## Task instructions
Write out every line below that contains "Django".

Items from a dataset
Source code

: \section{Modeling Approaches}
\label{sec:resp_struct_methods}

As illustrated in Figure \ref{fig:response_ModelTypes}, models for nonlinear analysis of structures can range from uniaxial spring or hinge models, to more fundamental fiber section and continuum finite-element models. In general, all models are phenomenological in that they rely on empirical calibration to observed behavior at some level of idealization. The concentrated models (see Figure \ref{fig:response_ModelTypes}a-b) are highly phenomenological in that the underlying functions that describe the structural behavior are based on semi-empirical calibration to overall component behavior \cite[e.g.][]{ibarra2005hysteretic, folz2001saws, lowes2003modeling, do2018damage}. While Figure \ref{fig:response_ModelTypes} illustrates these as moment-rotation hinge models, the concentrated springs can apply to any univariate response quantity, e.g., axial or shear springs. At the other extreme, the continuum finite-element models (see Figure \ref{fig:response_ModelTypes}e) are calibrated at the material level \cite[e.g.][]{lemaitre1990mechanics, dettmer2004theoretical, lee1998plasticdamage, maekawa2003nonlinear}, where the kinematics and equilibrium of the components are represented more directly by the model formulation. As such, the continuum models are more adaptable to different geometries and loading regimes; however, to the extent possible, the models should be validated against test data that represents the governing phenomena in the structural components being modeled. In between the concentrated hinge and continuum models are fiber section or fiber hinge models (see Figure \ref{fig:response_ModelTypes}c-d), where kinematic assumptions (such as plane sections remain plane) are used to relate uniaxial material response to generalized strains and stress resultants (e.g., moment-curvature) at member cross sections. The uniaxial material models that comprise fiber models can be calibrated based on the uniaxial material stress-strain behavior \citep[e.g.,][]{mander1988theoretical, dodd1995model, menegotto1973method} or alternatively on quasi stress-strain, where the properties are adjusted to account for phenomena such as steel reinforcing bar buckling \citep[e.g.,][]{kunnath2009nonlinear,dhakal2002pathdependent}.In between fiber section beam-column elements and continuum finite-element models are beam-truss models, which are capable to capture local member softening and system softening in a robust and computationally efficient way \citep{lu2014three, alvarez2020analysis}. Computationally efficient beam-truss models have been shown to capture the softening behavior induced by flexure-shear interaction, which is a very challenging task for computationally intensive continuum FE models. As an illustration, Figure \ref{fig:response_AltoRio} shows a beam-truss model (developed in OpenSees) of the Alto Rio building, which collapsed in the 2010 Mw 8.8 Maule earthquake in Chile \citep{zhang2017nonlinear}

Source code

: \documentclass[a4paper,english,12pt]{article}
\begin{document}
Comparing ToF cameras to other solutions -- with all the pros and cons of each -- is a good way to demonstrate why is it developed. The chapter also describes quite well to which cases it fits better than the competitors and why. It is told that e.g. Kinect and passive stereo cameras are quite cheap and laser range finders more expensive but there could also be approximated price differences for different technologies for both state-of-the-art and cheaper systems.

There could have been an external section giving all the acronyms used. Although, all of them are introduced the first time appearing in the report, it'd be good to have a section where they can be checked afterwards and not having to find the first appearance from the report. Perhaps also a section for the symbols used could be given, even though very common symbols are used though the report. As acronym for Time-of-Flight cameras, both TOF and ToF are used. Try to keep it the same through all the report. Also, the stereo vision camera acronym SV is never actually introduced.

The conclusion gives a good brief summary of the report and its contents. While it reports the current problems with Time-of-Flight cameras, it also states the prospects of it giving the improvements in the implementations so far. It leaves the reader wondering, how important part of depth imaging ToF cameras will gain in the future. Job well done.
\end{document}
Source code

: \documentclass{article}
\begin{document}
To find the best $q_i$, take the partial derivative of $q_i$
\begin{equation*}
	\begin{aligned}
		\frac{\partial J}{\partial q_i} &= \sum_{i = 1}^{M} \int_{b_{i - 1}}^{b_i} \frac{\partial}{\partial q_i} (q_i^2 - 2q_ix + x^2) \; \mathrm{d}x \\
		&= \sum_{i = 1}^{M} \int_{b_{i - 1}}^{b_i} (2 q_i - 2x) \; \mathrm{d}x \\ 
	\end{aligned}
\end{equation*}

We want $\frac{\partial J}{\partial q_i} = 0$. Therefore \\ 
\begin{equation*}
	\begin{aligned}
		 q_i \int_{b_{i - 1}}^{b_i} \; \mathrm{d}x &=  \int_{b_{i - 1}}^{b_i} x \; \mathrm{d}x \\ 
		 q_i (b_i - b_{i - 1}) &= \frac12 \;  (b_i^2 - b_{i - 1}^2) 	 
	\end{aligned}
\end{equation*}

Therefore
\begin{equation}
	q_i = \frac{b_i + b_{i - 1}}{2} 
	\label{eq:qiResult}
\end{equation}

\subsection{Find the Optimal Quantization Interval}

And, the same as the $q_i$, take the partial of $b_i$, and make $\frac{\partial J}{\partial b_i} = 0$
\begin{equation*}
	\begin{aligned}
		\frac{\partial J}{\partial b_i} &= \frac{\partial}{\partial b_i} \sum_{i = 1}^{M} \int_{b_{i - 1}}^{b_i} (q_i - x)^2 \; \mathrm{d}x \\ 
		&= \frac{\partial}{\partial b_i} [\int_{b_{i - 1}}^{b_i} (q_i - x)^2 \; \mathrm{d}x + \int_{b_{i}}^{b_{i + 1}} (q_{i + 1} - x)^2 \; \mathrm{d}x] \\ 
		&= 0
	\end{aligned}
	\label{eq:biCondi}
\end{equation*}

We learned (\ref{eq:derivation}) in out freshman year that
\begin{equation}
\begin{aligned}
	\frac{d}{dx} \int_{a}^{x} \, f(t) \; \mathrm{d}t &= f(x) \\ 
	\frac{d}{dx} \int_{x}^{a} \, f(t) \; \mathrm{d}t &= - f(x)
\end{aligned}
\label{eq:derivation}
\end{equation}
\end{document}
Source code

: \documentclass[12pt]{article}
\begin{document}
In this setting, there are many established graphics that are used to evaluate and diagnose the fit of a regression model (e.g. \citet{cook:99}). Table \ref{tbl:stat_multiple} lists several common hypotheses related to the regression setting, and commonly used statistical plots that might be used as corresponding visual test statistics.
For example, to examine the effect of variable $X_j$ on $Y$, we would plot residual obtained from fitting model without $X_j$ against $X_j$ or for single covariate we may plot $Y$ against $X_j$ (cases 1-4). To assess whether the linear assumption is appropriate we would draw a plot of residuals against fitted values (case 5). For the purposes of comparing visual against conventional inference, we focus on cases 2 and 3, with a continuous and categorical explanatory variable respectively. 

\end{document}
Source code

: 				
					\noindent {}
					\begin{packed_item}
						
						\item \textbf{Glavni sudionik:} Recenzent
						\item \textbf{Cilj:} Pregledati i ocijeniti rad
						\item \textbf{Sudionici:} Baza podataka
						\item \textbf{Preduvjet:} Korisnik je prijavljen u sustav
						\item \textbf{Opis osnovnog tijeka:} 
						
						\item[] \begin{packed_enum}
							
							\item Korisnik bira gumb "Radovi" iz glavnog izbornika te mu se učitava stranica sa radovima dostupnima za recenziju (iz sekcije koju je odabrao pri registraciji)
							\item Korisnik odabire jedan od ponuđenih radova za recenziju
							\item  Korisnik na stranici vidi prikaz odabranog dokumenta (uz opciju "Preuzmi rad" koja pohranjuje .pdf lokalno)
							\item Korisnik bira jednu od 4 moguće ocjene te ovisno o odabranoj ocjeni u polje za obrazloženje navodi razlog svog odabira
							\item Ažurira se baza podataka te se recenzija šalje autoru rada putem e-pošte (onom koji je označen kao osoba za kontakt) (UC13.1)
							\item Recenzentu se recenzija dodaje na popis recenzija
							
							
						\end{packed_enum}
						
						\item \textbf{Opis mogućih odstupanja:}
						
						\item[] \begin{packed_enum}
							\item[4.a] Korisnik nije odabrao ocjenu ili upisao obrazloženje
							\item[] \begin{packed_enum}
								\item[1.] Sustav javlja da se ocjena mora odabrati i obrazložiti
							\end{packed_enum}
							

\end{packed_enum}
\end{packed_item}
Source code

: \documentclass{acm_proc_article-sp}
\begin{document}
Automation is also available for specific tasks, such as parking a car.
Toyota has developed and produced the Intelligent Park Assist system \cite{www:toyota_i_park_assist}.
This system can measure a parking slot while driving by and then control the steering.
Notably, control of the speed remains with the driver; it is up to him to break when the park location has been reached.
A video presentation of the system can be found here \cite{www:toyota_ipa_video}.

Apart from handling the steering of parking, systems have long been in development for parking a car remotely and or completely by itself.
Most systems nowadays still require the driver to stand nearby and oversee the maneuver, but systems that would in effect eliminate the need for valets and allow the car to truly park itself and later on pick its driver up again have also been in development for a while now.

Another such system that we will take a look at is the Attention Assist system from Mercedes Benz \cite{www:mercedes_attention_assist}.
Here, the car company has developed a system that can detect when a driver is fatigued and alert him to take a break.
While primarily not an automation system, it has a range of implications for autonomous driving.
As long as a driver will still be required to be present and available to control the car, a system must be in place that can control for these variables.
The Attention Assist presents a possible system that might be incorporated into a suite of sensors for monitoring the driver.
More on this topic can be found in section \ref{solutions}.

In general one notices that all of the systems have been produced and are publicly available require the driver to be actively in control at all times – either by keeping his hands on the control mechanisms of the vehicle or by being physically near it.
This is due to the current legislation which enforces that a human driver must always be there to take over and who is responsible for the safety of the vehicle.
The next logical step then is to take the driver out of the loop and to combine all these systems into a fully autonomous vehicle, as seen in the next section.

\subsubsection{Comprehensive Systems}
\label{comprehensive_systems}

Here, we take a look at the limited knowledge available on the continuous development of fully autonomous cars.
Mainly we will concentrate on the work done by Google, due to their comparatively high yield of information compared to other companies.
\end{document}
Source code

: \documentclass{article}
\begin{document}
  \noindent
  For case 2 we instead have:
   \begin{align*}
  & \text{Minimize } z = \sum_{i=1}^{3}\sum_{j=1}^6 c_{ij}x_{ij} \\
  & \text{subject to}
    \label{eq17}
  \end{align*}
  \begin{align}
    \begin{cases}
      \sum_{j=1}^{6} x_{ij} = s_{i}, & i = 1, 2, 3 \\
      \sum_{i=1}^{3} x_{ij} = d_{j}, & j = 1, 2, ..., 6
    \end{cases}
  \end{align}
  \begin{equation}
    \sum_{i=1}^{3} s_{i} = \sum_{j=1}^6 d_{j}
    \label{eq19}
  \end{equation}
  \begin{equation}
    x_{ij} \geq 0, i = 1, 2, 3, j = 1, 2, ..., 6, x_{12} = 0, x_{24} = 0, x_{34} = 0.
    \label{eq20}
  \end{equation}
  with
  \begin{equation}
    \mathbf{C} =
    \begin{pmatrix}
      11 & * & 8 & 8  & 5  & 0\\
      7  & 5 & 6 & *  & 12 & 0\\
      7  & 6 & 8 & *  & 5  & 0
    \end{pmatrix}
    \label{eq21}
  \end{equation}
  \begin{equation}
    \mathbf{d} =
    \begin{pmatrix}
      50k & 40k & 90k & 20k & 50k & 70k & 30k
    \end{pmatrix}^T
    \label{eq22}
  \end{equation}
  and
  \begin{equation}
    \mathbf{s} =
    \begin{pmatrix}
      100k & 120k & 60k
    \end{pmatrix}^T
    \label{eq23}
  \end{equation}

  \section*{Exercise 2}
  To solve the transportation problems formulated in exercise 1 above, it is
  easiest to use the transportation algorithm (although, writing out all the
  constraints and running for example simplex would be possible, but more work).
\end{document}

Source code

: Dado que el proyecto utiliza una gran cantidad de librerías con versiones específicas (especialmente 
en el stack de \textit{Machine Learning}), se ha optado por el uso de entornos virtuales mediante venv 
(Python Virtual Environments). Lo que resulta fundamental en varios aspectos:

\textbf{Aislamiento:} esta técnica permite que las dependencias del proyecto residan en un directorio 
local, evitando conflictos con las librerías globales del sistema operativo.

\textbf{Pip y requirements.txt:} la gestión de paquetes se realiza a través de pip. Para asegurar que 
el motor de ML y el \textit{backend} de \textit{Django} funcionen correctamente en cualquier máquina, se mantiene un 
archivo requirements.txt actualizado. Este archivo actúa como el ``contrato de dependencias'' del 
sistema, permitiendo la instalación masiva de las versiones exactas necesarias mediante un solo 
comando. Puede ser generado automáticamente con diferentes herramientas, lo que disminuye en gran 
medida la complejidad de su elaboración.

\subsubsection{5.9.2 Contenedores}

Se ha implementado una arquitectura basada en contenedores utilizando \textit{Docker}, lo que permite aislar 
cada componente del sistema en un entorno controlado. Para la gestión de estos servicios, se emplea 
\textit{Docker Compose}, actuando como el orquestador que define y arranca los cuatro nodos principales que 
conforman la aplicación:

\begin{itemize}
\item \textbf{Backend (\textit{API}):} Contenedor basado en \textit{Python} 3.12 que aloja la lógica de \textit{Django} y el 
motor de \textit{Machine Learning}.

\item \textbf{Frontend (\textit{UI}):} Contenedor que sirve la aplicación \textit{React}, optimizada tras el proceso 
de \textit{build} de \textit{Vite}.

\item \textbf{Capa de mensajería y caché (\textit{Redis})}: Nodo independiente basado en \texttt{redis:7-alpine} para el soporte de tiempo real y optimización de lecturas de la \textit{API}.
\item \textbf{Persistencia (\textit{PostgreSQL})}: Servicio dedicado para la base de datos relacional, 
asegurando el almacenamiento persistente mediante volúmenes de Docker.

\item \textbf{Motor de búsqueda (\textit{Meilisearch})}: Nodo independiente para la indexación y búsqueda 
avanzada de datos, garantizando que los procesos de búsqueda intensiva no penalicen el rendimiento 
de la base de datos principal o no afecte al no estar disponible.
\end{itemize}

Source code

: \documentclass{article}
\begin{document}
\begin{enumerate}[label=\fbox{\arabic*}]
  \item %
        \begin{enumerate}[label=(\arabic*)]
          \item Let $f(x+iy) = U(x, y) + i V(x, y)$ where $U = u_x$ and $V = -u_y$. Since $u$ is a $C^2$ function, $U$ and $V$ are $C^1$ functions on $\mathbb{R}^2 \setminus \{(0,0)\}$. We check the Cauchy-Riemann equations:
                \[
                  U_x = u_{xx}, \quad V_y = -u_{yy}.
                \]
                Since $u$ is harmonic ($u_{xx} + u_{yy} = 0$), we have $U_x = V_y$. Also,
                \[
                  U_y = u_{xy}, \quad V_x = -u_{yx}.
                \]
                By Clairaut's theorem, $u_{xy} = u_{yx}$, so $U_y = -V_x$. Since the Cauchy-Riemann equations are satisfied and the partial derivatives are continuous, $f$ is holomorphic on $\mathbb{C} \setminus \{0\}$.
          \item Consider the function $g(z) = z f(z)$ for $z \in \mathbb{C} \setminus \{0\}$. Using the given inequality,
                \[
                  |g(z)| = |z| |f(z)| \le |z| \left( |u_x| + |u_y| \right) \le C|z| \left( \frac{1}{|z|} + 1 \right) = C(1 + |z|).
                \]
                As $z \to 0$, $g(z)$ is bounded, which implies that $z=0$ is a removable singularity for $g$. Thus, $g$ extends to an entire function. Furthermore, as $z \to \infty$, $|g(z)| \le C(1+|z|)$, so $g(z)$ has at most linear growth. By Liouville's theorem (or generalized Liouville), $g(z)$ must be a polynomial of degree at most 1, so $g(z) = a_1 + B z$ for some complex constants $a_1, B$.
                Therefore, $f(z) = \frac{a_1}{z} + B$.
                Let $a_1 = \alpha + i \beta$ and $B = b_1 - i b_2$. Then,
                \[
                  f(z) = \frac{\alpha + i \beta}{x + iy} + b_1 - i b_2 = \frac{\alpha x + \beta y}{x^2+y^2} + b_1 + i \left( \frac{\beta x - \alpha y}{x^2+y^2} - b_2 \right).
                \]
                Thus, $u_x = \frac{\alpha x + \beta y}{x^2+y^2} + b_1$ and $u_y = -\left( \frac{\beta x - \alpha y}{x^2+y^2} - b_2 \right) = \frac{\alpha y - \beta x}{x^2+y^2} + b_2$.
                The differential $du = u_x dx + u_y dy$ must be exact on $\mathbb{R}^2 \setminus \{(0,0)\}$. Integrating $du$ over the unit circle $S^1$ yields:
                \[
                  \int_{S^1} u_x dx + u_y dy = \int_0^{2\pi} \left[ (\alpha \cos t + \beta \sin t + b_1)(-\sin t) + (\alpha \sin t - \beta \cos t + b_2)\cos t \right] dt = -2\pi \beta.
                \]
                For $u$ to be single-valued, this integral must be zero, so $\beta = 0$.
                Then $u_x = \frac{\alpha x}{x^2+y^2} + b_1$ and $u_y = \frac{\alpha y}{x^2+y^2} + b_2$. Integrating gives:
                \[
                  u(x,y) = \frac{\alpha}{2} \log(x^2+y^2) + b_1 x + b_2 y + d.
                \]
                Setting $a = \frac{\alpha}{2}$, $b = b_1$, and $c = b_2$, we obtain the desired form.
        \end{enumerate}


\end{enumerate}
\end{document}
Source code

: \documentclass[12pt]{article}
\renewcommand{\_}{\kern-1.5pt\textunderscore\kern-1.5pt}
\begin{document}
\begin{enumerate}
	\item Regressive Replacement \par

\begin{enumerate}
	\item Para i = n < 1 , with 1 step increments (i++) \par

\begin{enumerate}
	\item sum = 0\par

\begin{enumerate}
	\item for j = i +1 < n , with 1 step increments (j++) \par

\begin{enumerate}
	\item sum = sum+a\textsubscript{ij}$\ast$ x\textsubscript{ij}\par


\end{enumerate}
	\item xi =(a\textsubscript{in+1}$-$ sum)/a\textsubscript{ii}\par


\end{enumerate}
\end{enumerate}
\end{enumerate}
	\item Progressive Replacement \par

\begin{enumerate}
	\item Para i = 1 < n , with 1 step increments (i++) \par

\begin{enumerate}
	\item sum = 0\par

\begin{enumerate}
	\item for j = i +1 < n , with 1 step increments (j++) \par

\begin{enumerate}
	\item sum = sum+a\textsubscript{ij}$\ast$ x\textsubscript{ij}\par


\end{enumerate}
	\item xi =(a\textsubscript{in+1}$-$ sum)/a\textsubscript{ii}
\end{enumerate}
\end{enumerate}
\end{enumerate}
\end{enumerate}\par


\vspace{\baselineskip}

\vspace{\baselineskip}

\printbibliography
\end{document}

## Solution below
el motor de ML y el \textit{backend} de \textit{Django} funcionen correctamente en cualquier máquina, se mantiene un 
\item \textbf{Backend (\textit{API}):} Contenedor basado en \textit{Python} 3.12 que aloja la lógica de \textit{Django} y el 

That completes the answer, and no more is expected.